> What this task involves:
Return all the data, word for word.

**** The data ****

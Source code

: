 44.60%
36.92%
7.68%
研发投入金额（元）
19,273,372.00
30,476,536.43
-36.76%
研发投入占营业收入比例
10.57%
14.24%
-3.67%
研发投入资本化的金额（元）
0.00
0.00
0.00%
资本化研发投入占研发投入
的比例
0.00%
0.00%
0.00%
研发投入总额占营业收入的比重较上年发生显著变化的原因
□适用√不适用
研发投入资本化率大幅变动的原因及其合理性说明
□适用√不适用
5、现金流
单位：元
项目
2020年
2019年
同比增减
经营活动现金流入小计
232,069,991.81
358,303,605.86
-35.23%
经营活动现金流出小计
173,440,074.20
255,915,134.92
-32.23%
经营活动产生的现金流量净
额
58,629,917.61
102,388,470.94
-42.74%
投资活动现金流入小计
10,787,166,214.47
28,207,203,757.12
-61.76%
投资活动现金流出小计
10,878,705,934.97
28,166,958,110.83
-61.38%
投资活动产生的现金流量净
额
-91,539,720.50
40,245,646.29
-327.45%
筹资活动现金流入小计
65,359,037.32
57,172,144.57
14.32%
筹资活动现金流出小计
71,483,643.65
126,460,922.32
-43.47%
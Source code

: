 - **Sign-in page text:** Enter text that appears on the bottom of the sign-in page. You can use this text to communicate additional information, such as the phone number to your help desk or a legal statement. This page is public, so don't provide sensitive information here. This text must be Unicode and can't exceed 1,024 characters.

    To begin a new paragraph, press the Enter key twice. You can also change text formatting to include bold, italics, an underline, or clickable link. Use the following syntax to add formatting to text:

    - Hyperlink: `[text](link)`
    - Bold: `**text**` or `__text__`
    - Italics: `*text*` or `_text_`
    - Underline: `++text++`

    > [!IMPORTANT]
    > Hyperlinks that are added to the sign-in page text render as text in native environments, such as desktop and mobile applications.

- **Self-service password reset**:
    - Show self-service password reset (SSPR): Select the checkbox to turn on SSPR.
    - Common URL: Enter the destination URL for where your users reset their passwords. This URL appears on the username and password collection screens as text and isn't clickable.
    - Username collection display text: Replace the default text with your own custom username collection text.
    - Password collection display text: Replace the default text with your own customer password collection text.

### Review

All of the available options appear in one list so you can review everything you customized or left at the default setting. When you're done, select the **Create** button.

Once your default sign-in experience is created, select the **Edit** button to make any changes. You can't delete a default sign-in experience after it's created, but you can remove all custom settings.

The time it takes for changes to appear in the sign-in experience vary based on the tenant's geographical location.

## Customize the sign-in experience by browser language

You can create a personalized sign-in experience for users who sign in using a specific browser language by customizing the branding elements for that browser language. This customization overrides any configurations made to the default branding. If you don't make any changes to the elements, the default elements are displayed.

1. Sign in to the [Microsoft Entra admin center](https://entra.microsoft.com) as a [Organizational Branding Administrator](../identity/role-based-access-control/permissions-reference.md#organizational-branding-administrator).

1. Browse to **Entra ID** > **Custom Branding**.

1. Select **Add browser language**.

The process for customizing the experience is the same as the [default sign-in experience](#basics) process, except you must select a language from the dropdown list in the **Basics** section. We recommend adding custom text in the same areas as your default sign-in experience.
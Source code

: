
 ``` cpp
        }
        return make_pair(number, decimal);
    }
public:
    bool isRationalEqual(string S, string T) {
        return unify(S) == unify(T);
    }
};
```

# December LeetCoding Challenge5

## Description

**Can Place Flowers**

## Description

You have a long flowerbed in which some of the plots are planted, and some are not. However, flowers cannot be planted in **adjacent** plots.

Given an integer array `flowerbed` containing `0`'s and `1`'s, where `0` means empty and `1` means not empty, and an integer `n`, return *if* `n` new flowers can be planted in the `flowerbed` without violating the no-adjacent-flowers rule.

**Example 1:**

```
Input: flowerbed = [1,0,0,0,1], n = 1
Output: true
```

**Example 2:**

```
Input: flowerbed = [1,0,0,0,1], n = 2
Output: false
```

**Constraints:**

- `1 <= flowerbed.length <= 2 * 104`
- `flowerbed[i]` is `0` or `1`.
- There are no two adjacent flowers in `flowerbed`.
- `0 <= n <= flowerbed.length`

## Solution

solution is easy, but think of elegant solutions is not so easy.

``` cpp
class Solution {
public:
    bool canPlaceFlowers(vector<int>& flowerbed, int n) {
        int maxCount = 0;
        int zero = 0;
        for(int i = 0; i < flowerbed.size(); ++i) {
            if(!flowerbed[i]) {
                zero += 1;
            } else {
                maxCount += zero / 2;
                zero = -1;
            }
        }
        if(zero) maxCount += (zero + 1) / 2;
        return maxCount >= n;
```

****

> Answer area:
Source code

: 44.60%
36.92%
7.68%
研发投入金额（元）
19,273,372.00
30,476,536.43
-36.76%
研发投入占营业收入比例
10.57%
14.24%
-3.67%
研发投入资本化的金额（元）
0.00
0.00
0.00%
资本化研发投入占研发投入
的比例
0.00%
0.00%
0.00%
研发投入总额占营业收入的比重较上年发生显著变化的原因
□适用√不适用
研发投入资本化率大幅变动的原因及其合理性说明
□适用√不适用
5、现金流
单位：元
项目
2020年
2019年
同比增减
经营活动现金流入小计
232,069,991.81
358,303,605.86
-35.23%
经营活动现金流出小计
173,440,074.20
255,915,134.92
-32.23%
经营活动产生的现金流量净
额
58,629,917.61
102,388,470.94
-42.74%
投资活动现金流入小计
10,787,166,214.47
28,207,203,757.12
-61.76%
投资活动现金流出小计
10,878,705,934.97
28,166,958,110.83
-61.38%
投资活动产生的现金流量净
额
-91,539,720.50
40,245,646.29
-327.45%
筹资活动现金流入小计
65,359,037.32
57,172,144.57
14.32%
筹资活动现金流出小计
71,483,643.65
126,460,922.32
-43.47%
Source code

: - **Sign-in page text:** Enter text that appears on the bottom of the sign-in page. You can use this text to communicate additional information, such as the phone number to your help desk or a legal statement. This page is public, so don't provide sensitive information here. This text must be Unicode and can't exceed 1,024 characters.

    To begin a new paragraph, press the Enter key twice. You can also change text formatting to include bold, italics, an underline, or clickable link. Use the following syntax to add formatting to text:

    - Hyperlink: `[text](link)`
    - Bold: `**text**` or `__text__`
    - Italics: `*text*` or `_text_`
    - Underline: `++text++`

    > [!IMPORTANT]
    > Hyperlinks that are added to the sign-in page text render as text in native environments, such as desktop and mobile applications.

- **Self-service password reset**:
    - Show self-service password reset (SSPR): Select the checkbox to turn on SSPR.
    - Common URL: Enter the destination URL for where your users reset their passwords. This URL appears on the username and password collection screens as text and isn't clickable.
    - Username collection display text: Replace the default text with your own custom username collection text.
    - Password collection display text: Replace the default text with your own customer password collection text.

### Review

All of the available options appear in one list so you can review everything you customized or left at the default setting. When you're done, select the **Create** button.

Once your default sign-in experience is created, select the **Edit** button to make any changes. You can't delete a default sign-in experience after it's created, but you can remove all custom settings.

The time it takes for changes to appear in the sign-in experience vary based on the tenant's geographical location.

## Customize the sign-in experience by browser language

You can create a personalized sign-in experience for users who sign in using a specific browser language by customizing the branding elements for that browser language. This customization overrides any configurations made to the default branding. If you don't make any changes to the elements, the default elements are displayed.

1. Sign in to the [Microsoft Entra admin center](https://entra.microsoft.com) as a [Organizational Branding Administrator](../identity/role-based-access-control/permissions-reference.md#organizational-branding-administrator).

1. Browse to **Entra ID** > **Custom Branding**.

1. Select **Add browser language**.

The process for customizing the experience is the same as the [default sign-in experience](#basics) process, except you must select a language from the dropdown list in the **Basics** section. We recommend adding custom text in the same areas as your default sign-in experience.
Source code

:
 ``` cpp
        }
        return make_pair(number, decimal);
    }
public:
    bool isRationalEqual(string S, string T) {
        return unify(S) == unify(T);
    }
};
```

# December LeetCoding Challenge5

## Description

**Can Place Flowers**

## Description

You have a long flowerbed in which some of the plots are planted, and some are not. However, flowers cannot be planted in **adjacent** plots.

Given an integer array `flowerbed` containing `0`'s and `1`'s, where `0` means empty and `1` means not empty, and an integer `n`, return *if* `n` new flowers can be planted in the `flowerbed` without violating the no-adjacent-flowers rule.

**Example 1:**

```
Input: flowerbed = [1,0,0,0,1], n = 1
Output: true
```

**Example 2:**

```
Input: flowerbed = [1,0,0,0,1], n = 2
Output: false
```

**Constraints:**

- `1 <= flowerbed.length <= 2 * 104`
- `flowerbed[i]` is `0` or `1`.
- There are no two adjacent flowers in `flowerbed`.
- `0 <= n <= flowerbed.length`

## Solution

solution is easy, but think of elegant solutions is not so easy.

``` cpp
class Solution {
public:
    bool canPlaceFlowers(vector<int>& flowerbed, int n) {
        int maxCount = 0;
        int zero = 0;
        for(int i = 0; i < flowerbed.size(); ++i) {
            if(!flowerbed[i]) {
                zero += 1;
            } else {
                maxCount += zero / 2;
                zero = -1;
            }
        }
        if(zero) maxCount += (zero + 1) / 2;
        return maxCount >= n;
```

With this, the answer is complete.